March 20, 2017
they recently showed the Theory of Everything on free-to-air tv. While Stephen Hawking is an inspirational figure, he’s not necessarily aspirational for me. I’m nowhere near as smart. We need people we can relate to. I accomplish things because I’m not dumb and work really hard.
I know Dr. Stephen Strange is fictional but I could weirdly relate more to the film Doctor Strange. I’m not a surgeon but I guess it had to do with embracing the unexplainable despite bring logical.
Strangely enough in the movie Logan, I could relate to both Professor X and Wolverine – this was the first time I saw myself in two characters. Maybe it was their “fall from grace” so atypical of a superhero flick or maybe it’s because I’m such a comic book nerd.
Regardless, we’re all different, relate to certain things, and process things at our own pace. Despite people’s insistence, a single, magic, silver bullet “solution” doesn’t always exist. Some issues are divergent or require multiple things acting in harmony. Narrowing it to one thing would be great but that isn’t always possible.
February 23, 2017
Newton coined the expression standing on the shoulder of giants. With the advent of the Internet I think this could be extended by adding goblins and gnomes to giants.
Aside from what to do, I think you can also learn from what NOT to do. Hence the term goblins. I’ve always felt you can gain from people what to emulate and what to avoid. Granted some of this may be repetitious but sometimes lessons need to be repeated to ensure they are drilled in thoroughly.
I subscribe to the wisdom of the crowd and individual empowerment. You can also build upon ideas of people who might not be considered as giants in their field – that’s why I use the term gnome to highlight the contrast. An idea may be good despite its origin. Admittedly, we are more likely to learn from “experts” (being a teacher in a former life, it would be hypocritical to think otherwise). That said, we also need to be open and allow cross-pollination from other disciplines or differing opinions. All ideas must be given a fair chance.

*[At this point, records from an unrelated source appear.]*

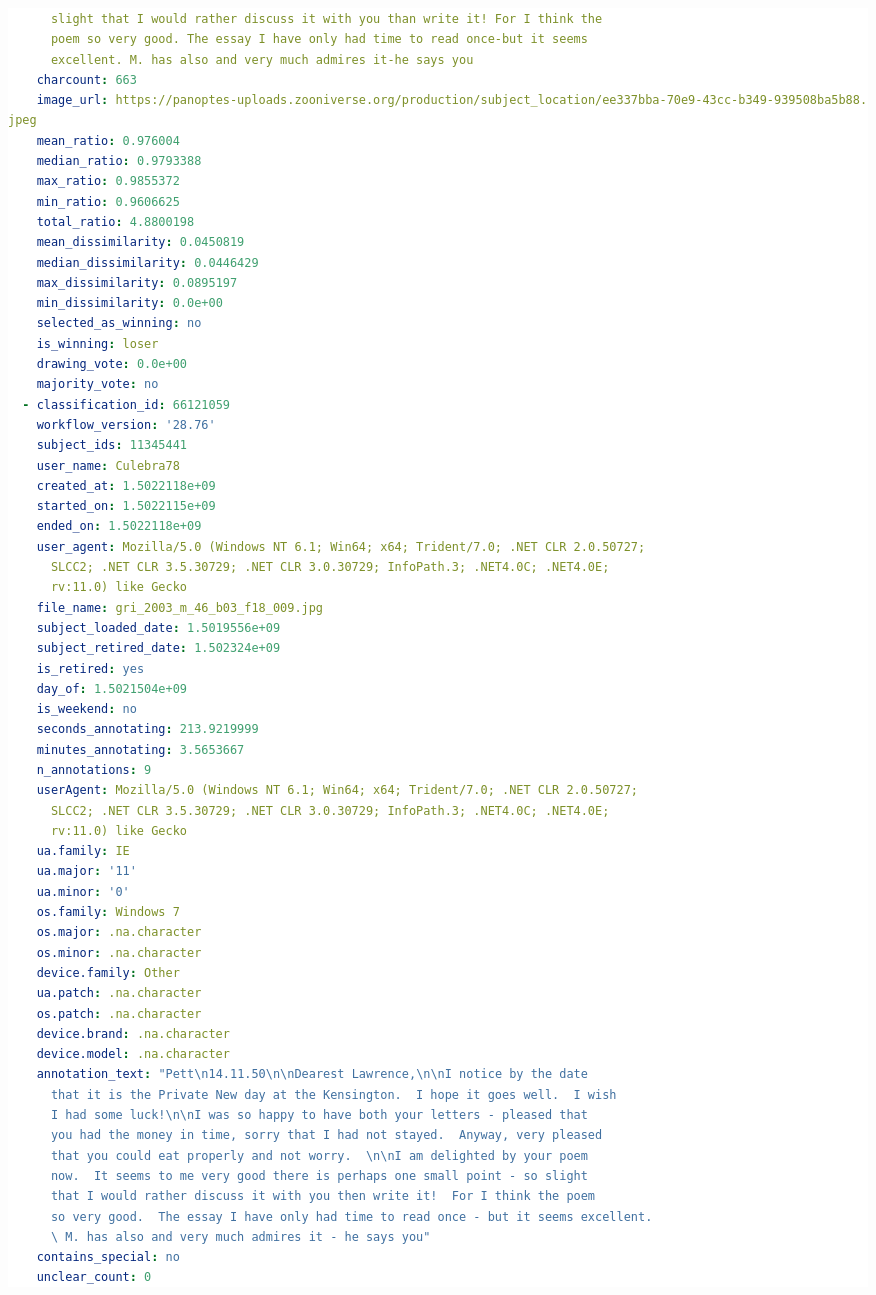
 ```yaml
      slight that I would rather discuss it with you than write it! For I think the
      poem so very good. The essay I have only had time to read once-but it seems
      excellent. M. has also and very much admires it-he says you
    charcount: 663
    image_url: https://panoptes-uploads.zooniverse.org/production/subject_location/ee337bba-70e9-43cc-b349-939508ba5b88.jpeg
    mean_ratio: 0.976004
    median_ratio: 0.9793388
    max_ratio: 0.9855372
    min_ratio: 0.9606625
    total_ratio: 4.8800198
    mean_dissimilarity: 0.0450819
    median_dissimilarity: 0.0446429
    max_dissimilarity: 0.0895197
    min_dissimilarity: 0.0e+00
    selected_as_winning: no
    is_winning: loser
    drawing_vote: 0.0e+00
    majority_vote: no
  - classification_id: 66121059
    workflow_version: '28.76'
    subject_ids: 11345441
    user_name: Culebra78
    created_at: 1.5022118e+09
    started_on: 1.5022115e+09
    ended_on: 1.5022118e+09
    user_agent: Mozilla/5.0 (Windows NT 6.1; Win64; x64; Trident/7.0; .NET CLR 2.0.50727;
      SLCC2; .NET CLR 3.5.30729; .NET CLR 3.0.30729; InfoPath.3; .NET4.0C; .NET4.0E;
      rv:11.0) like Gecko
    file_name: gri_2003_m_46_b03_f18_009.jpg
    subject_loaded_date: 1.5019556e+09
    subject_retired_date: 1.502324e+09
    is_retired: yes
    day_of: 1.5021504e+09
    is_weekend: no
    seconds_annotating: 213.9219999
    minutes_annotating: 3.5653667
    n_annotations: 9
    userAgent: Mozilla/5.0 (Windows NT 6.1; Win64; x64; Trident/7.0; .NET CLR 2.0.50727;
      SLCC2; .NET CLR 3.5.30729; .NET CLR 3.0.30729; InfoPath.3; .NET4.0C; .NET4.0E;
      rv:11.0) like Gecko
    ua.family: IE
    ua.major: '11'
    ua.minor: '0'
    os.family: Windows 7
    os.major: .na.character
    os.minor: .na.character
    device.family: Other
    ua.patch: .na.character
    os.patch: .na.character
    device.brand: .na.character
    device.model: .na.character
    annotation_text: "Pett\n14.11.50\n\nDearest Lawrence,\n\nI notice by the date
      that it is the Private New day at the Kensington.  I hope it goes well.  I wish
      I had some luck!\n\nI was so happy to have both your letters - pleased that
      you had the money in time, sorry that I had not stayed.  Anyway, very pleased
      that you could eat properly and not worry.  \n\nI am delighted by your poem
      now.  It seems to me very good there is perhaps one small point - so slight
      that I would rather discuss it with you then write it!  For I think the poem
      so very good.  The essay I have only had time to read once - but it seems excellent.
      \ M. has also and very much admires it - he says you"
    contains_special: no
    unclear_count: 0
```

The original quote will always be valid but IMHO it can do with an adaption to our times.
December 14, 2016
yesterday, everything that could go wrong did. There are just days like that – it didn’t help that I couldn’t exercise the day before (it seems that’s how I deal with stress). I’m not a big fan of disability being used as inspiration porn – it’s merely a snapshot and we experience bad days too. Some times are like insurance write-offs – we should be allowed to feel grumpy occasionally (although knowing my personality, I’m surprised this doesn’t occur more often). We’ve just learnt to deal with the situation and put one foot in front of the other.
Some people use reality tv (and disability) to feel better about their own lives. Other people’s plight should be a source of empathy or compassion and don’t exist for others’ motivation (if it “inspires” you to be a better person than well and good but if it only stops you from whinging because you feel lucky or blessed then deeper reflection is needed).
Everyone likes to watch fails (myself included) – experiencing Schadenfreude is natural for humans. My own experiences leads me to believe that externalities as a source of joy can’t compensate for the “emptiness”(they can only make life more “bearable”).
November 22, 2016
it is like a balancing act (walking on a tightrope as it were) between acceptance and “raging against the dying of the light” – I think the latter is too negative and implies merely fighting (which is not always the most appropriate metaphor). I do not claim to get the mix always right but at least I’m more conscious of it. I try hard and exert enormous effort despite not always succeeding: it is partly a function of my inherent stubbornness and my will to be better.
The reality is people with ataxia mostly do not improve: the point of physical therapy is to stave off or delay degradation. Aside from my daily exercises, I will endeavor to do the home program that my neurophysio gave me more regularly because it is supposed to be highly beneficial for my condition. My appointment with my neurologist and the report from my physio prompted me to reflect (not to mention the PT students going on holiday).
Not having a “name” for my condition is a double-edged sword: not knowing does not “box” me in a fixed category on one hand; on the other, I struggled at first because I wanted to learn as much as I could so that I could take appropriate actions to delay (or better yet eliminate) it. Not to be too fatalistic but all people are dying since their birth: some are just more accelerated than the “average”.
September 15, 2015
as Jefferson and Biden’s mum articulated: Nobody is better than you but you are not better than anyone else. The former was deeply ingrained in me; the latter part is still a lesson I’m trying to grapple with.
“Better” is best used as an adjective for a given criterion and applied with, as the MOVER’s of La Salle used to espouse, S.M.A.R.T. (Specific, Measurable, Achievable, Relevant, and Time-bound) characteristics – may be not the ‘A’ so much, it is for goals after all.
We would empathise with others more if we tried to refrain from judging them immediately. Admittedly, it’s not always easy. That said, there are people you don’t like, don’t get along with or who don’t think like you. Give them time and the benefit of the doubt but you’re only human after all and you’ll eventually choose to avoid them. That’s quite understandable.
It’s blanket thinking and attributing traits to all that’s the real danger. It is being conscious of generalising the out-group, forgive the psychological jargon, and treating them as individuals instead.